Operating these missiles would allow Hizbollah to fire on targets in central Israel from sites well away from the border. It is not yet clear how many of these missiles have already been transferred into Lebanon, although reports in February described a major Israeli air operation to prevent the smuggling of missiles from Syria to Lebanon.
Israeli intelligence estimates that Hizbollah currently holds over 40,000 missiles of all ranges.
The report in Le Figaro comes after a series of similar reports in recent months on the efforts of Syria and Iran to build up Hizbollah's strategic missile capabilities.
Until now, most of the reports have originated in newspapers in the Gulf states, especially Kuwait, and have been based on "Western intelligence sources".
Four months ago, the IDF revealed to the Israeli media that it had assembled a "bank" of hundreds of detailed targets in Lebanon.
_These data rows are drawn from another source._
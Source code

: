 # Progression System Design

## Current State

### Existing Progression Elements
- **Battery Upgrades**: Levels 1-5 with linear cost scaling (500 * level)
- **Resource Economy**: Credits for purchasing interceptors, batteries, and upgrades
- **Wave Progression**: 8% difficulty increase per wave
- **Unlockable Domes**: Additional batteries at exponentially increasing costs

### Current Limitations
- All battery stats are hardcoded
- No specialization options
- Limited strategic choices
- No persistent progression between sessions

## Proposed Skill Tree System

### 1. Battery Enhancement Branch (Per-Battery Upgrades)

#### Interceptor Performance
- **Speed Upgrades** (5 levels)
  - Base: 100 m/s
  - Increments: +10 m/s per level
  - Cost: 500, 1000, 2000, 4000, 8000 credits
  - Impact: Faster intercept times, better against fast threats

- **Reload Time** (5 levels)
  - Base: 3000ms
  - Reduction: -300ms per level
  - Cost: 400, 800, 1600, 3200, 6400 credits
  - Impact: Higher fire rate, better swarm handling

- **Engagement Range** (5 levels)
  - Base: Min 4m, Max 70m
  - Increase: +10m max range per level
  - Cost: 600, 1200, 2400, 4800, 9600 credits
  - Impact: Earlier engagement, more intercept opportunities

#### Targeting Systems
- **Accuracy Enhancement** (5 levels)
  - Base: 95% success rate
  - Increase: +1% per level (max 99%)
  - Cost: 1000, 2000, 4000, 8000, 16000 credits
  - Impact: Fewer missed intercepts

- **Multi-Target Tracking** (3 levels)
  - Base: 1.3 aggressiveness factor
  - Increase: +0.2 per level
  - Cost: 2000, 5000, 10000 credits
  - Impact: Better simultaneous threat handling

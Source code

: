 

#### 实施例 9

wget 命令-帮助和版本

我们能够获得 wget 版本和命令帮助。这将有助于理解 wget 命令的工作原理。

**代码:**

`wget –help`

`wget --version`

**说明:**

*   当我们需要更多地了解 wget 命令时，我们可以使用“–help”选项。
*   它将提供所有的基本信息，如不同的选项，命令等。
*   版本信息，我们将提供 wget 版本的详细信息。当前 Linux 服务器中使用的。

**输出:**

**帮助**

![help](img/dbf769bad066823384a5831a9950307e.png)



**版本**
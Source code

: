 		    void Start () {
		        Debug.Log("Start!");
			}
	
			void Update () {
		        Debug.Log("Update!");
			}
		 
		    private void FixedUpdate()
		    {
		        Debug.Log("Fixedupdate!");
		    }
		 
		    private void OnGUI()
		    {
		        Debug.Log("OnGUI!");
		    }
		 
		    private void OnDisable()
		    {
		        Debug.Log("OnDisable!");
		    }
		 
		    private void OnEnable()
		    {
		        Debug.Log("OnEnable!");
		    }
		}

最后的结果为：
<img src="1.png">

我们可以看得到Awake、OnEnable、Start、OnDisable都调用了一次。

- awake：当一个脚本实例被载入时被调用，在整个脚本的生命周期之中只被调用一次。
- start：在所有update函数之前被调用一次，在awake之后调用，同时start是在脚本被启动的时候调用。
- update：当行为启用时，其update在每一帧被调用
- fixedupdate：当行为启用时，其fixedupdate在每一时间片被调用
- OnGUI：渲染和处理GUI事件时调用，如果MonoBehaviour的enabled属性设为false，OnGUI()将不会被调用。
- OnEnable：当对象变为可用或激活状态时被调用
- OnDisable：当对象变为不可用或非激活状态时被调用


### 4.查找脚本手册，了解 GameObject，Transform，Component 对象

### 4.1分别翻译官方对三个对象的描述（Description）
Most of these targets are in Shia villages and towns in southern Lebanon.
This week's report in Le Figaro would indicate that Israeli and Western intelligence agencies are aware of - and hold detailed information on - Hizbollah's military infrastructure in other areas of Lebanon including around Beirut and in the Bekaa Valley.
Leaking this information to the media, some Israeli analysts believe, could be a signal that the IDF will not hesitate to strike at these targets in the near future if there is any sign of escalation.
This seems to be an attempt to deter Iran from using its proxy on Israel's border in case of an impending attack against its nuclear programme.
This week, Iran began loading fuel into the core of its nuclear reactor at Bushehr, with the aim of having it fully functional by January.